I am interested in one topic, suppose that we have eight file, each containing 1 billion integers, and we should combine these files together into 8 billion integers files, all of them in each files are sorted. Of course, task is easy if we make 8 pass mergesort, but my question is, is it important ordering of files, in which order we should make combination on them? For example at the beginning, instead of combine first and second files, create new M file and combine with third file, maybe sometimes combination of second and third and then with first one would be more profitably? I think my question is clear. Does ordering of files during mergesort procedure matter? If so, how can we choose optimal one?

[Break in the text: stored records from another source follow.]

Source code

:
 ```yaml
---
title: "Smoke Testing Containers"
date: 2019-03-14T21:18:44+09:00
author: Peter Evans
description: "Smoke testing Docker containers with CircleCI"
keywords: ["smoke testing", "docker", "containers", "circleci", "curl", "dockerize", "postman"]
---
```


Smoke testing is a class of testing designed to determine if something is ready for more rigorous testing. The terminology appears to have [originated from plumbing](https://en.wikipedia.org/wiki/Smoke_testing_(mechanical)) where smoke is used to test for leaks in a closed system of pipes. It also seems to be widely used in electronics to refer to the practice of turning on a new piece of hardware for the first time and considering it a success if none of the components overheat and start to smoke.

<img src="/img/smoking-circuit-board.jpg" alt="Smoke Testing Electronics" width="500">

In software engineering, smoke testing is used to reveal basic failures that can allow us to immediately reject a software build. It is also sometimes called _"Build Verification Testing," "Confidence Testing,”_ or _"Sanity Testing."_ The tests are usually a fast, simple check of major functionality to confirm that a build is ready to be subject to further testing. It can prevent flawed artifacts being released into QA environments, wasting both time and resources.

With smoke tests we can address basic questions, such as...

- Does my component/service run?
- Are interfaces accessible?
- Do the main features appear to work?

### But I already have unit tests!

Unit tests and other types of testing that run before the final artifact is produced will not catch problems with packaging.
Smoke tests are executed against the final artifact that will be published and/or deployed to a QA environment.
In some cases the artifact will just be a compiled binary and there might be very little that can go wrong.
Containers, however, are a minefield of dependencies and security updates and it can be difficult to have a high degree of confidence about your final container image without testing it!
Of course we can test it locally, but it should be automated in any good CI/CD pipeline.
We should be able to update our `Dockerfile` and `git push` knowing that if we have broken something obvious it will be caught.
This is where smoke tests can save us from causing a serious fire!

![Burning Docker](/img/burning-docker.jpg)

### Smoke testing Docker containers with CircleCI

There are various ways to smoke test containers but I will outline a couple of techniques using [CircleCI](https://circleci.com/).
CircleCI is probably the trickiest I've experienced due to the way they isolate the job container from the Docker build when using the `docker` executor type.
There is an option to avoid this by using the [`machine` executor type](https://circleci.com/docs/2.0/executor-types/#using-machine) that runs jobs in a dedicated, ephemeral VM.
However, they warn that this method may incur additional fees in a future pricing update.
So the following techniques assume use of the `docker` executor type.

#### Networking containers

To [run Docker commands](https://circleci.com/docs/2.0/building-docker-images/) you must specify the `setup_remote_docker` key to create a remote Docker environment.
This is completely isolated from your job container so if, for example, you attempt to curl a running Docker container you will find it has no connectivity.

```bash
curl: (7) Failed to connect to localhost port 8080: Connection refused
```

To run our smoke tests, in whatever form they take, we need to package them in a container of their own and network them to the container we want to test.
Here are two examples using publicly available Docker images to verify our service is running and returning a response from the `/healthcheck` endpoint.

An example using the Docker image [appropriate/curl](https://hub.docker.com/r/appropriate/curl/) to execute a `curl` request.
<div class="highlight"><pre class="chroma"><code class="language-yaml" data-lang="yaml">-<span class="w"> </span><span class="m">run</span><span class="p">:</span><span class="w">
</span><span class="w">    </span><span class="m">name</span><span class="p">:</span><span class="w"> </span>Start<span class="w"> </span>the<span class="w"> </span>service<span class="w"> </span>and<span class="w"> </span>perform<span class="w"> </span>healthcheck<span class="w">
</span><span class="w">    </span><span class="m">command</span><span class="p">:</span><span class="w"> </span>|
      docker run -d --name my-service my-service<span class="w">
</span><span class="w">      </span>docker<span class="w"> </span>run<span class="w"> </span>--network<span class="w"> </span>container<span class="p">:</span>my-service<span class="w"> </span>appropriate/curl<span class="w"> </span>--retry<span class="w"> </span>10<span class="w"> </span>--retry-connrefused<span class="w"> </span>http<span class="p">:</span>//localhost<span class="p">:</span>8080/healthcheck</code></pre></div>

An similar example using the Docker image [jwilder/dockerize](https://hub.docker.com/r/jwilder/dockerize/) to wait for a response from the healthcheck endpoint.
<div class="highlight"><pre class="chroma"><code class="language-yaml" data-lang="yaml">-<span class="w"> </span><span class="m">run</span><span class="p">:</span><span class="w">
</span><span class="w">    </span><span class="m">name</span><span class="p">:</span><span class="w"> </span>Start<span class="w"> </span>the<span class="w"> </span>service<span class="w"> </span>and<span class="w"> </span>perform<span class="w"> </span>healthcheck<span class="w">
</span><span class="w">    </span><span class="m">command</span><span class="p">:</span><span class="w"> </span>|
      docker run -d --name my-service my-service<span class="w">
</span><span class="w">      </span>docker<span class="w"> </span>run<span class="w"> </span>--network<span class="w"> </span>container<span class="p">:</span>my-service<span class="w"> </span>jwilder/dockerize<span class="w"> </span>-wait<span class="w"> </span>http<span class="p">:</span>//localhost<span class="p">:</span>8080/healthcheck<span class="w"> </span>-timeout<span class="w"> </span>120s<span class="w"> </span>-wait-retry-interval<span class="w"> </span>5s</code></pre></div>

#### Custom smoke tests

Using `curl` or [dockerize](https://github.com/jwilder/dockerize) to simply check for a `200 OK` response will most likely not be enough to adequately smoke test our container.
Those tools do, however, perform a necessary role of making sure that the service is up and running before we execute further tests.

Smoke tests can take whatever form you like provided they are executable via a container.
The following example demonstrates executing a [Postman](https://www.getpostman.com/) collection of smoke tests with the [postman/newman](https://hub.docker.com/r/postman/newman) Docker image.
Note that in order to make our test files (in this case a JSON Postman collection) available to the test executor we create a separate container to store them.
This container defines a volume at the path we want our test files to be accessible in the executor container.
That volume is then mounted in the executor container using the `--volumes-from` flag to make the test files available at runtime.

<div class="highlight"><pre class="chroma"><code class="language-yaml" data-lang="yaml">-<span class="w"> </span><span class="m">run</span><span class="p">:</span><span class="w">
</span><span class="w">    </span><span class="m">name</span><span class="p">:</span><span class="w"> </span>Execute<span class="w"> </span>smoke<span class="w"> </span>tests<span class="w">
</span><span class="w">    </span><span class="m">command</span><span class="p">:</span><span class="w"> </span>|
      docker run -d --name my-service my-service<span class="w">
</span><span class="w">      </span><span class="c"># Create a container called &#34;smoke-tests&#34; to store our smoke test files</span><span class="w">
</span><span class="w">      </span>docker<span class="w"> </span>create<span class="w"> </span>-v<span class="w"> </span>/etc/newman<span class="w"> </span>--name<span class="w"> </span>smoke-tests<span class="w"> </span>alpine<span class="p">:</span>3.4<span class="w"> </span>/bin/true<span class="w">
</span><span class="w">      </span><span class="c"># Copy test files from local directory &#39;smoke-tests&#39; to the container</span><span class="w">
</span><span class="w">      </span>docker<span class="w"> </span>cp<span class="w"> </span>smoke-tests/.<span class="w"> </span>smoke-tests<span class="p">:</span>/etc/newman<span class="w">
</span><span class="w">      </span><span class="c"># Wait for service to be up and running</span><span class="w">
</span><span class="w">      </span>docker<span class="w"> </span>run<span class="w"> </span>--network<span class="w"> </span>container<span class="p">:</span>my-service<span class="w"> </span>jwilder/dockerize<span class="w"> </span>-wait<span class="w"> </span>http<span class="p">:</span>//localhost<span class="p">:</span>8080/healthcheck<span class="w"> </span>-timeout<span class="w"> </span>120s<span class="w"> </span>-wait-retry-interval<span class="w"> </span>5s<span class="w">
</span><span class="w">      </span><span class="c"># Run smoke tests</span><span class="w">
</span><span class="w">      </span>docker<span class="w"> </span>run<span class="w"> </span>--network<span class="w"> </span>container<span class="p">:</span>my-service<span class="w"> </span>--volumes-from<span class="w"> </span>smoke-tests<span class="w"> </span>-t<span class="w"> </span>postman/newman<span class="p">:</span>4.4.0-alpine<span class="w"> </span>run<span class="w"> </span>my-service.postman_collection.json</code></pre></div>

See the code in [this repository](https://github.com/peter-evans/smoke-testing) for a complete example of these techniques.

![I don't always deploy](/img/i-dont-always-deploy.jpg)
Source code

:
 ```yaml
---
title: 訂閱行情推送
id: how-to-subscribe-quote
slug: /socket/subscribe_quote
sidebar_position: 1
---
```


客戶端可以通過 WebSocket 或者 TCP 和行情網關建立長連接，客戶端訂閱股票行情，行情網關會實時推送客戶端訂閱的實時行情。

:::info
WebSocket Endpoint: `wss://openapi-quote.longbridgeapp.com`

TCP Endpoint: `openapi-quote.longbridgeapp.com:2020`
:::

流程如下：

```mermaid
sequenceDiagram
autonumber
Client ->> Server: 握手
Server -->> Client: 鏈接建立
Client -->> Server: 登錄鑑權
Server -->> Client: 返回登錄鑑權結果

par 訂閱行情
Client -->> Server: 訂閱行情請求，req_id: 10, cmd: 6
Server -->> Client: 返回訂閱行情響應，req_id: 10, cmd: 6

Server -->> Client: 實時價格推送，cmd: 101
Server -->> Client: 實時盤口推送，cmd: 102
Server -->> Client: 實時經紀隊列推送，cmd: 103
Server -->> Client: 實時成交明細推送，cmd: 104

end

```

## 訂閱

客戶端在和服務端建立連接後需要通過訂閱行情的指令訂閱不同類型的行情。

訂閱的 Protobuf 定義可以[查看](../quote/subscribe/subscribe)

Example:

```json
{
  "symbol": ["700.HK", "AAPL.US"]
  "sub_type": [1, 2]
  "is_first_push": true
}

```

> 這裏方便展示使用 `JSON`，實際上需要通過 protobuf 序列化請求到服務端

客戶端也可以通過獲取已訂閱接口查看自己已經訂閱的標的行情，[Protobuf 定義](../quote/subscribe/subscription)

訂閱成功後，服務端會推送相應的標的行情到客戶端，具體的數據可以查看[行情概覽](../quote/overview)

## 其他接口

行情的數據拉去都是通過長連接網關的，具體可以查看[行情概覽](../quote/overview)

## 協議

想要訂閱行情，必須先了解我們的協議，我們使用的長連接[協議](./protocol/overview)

It's probably optimal to do an 8-way merge sort without intermediate files. Open 8 file handles, find the smallest integer from all 8, write that to the output file and read the next integer from that file. You could probably manage an 8-element array of your 8 sources (holding a file handle and the last value read), using an insertion sort.
As far as ordering goes, if you could only merge two files at a time, I would probably merge the smallest files first. Simplify your example and you can see why.
Assume you have 3 files, with 1, 2 and 100 records in them.
If you merge the 1 & 2 into a temp file with 3 records, and then merge that with the 100, you'll have read 106 records and written 103.
If you instead merge the 1 & 100 into a temp file with 101 records, and then merge that with the 2, you'll have read 204 records and written 103.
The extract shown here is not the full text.